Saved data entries
= = = =

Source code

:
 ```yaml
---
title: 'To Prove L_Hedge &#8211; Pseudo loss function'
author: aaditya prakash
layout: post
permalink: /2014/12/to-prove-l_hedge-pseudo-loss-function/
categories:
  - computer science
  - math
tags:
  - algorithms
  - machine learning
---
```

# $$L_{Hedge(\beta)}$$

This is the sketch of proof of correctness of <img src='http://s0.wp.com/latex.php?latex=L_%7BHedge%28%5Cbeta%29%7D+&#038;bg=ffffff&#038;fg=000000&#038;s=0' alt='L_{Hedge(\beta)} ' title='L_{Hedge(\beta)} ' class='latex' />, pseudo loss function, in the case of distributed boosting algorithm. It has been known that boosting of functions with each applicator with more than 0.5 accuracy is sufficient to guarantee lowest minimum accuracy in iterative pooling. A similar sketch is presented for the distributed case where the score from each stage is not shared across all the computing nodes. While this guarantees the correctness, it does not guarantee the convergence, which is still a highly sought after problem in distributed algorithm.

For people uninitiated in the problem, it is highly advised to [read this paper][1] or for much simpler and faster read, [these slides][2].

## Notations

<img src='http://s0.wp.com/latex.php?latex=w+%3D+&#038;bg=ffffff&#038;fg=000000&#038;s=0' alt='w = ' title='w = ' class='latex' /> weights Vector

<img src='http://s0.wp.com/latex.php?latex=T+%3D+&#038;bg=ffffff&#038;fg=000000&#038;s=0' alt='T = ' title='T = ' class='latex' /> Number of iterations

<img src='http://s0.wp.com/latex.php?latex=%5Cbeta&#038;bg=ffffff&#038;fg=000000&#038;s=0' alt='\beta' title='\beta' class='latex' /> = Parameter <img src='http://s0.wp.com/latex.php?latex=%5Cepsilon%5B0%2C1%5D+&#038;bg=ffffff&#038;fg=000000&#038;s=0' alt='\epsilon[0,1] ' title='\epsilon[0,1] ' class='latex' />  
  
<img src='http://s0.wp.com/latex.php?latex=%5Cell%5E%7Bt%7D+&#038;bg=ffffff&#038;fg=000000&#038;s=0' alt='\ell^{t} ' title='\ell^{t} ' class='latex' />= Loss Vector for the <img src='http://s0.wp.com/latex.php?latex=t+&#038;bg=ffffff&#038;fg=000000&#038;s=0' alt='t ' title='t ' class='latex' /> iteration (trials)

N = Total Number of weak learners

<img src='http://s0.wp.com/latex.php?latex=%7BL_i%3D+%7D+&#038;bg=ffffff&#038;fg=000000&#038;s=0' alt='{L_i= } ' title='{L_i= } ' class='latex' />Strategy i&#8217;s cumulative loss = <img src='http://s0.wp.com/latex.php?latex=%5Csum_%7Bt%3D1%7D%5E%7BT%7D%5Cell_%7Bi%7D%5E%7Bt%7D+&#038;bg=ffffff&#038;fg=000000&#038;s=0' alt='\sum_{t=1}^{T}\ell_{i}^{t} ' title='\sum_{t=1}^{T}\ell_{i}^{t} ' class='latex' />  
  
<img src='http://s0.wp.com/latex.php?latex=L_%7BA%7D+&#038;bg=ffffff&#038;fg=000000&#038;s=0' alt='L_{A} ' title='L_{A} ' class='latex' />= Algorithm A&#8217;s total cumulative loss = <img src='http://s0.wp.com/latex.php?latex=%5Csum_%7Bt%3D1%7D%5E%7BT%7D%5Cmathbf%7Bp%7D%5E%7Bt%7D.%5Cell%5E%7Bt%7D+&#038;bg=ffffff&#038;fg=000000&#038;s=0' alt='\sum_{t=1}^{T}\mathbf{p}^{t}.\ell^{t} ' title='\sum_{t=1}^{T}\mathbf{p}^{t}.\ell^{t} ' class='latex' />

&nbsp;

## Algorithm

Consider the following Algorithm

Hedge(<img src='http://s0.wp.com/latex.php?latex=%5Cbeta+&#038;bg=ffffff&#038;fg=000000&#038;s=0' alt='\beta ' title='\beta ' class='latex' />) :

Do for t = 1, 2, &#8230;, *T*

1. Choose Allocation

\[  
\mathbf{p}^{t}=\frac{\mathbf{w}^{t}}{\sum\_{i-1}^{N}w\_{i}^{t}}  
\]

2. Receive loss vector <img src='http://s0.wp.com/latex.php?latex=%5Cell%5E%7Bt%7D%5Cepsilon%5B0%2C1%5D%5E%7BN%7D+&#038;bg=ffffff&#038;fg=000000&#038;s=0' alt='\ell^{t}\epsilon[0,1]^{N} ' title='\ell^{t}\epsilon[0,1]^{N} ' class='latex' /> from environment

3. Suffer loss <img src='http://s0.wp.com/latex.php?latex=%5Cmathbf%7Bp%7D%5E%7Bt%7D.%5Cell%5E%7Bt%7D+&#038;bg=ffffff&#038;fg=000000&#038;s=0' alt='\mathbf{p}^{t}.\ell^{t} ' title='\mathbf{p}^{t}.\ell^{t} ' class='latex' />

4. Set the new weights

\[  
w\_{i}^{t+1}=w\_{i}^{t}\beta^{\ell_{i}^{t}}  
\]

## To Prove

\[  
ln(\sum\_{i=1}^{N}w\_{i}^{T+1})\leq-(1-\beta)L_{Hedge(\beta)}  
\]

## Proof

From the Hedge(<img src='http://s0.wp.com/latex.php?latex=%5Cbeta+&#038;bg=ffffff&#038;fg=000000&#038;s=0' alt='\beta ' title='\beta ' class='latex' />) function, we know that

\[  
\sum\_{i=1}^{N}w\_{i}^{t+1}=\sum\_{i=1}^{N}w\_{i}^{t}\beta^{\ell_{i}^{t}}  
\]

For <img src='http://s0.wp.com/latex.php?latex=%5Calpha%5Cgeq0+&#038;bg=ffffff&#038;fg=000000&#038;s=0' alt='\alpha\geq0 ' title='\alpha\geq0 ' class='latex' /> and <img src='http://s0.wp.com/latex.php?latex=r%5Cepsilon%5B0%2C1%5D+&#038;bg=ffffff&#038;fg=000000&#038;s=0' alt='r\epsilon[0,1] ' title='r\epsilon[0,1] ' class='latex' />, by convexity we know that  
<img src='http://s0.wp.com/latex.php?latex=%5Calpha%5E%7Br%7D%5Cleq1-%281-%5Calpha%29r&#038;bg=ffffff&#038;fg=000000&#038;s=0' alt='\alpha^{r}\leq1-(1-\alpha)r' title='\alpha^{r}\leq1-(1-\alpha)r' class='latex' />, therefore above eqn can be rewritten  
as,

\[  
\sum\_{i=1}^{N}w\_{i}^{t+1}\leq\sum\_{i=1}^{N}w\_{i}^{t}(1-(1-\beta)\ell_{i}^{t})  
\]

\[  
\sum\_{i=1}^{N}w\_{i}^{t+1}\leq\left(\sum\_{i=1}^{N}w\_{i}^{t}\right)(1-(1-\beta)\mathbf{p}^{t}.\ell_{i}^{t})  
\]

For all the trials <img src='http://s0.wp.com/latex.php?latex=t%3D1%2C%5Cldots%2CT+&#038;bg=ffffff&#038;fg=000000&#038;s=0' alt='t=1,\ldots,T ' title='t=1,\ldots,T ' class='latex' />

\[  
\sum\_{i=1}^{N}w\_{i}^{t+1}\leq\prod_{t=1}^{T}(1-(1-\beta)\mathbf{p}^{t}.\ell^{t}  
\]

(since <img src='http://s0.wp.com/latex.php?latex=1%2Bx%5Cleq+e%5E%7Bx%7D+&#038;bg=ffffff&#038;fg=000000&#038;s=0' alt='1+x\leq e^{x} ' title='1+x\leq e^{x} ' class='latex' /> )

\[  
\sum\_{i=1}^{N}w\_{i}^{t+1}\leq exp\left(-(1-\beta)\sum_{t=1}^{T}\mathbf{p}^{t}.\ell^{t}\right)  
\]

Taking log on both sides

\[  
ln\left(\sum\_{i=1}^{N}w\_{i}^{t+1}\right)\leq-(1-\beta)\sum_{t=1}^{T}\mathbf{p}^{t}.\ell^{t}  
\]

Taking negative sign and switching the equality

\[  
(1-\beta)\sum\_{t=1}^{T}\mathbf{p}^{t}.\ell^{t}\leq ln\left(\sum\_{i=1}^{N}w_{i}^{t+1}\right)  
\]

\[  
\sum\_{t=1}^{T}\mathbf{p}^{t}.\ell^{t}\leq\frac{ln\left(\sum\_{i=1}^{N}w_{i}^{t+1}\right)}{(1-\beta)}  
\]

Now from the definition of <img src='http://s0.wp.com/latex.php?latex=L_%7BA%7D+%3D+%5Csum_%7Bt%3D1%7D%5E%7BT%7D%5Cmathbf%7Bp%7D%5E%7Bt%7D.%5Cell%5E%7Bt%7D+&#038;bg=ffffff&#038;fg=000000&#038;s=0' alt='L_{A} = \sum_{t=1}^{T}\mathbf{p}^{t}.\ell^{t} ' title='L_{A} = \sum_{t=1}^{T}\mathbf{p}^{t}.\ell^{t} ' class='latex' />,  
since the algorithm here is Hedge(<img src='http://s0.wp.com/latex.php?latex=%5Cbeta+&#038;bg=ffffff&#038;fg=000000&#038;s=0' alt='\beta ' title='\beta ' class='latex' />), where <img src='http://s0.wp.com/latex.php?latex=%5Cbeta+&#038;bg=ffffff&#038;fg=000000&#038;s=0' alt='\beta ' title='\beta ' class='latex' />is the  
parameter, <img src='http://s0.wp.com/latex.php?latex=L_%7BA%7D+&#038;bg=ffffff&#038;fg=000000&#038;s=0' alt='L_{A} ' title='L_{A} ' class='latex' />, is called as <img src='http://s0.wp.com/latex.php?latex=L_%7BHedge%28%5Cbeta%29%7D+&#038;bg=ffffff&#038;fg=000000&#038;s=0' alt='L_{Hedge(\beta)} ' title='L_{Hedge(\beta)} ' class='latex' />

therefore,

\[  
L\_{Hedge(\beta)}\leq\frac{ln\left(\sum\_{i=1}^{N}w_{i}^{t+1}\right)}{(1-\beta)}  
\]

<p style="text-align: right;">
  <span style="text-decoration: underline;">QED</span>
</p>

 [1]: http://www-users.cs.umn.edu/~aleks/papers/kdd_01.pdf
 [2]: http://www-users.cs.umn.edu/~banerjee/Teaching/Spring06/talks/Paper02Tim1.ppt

= = = =

● Exercise description
In the entries above, find the line holding "class='latex' />, is" and the line holding "[1]: http://www-users.cs.umn.edu/~aleks/papers/kdd_01.pdf", then retype exactly those two lines and every line between them, and nothing else.

● Solution to the exercise
parameter, <img src='http://s0.wp.com/latex.php?latex=L_%7BA%7D+&#038;bg=ffffff&#038;fg=000000&#038;s=0' alt='L_{A} ' title='L_{A} ' class='latex' />, is called as <img src='http://s0.wp.com/latex.php?latex=L_%7BHedge%28%5Cbeta%29%7D+&#038;bg=ffffff&#038;fg=000000&#038;s=0' alt='L_{Hedge(\beta)} ' title='L_{Hedge(\beta)} ' class='latex' />

therefore,

\[  
L\_{Hedge(\beta)}\leq\frac{ln\left(\sum\_{i=1}^{N}w_{i}^{t+1}\right)}{(1-\beta)}  
\]

<p style="text-align: right;">
  <span style="text-decoration: underline;">QED</span>
</p>

 [1]: http://www-users.cs.umn.edu/~aleks/papers/kdd_01.pdf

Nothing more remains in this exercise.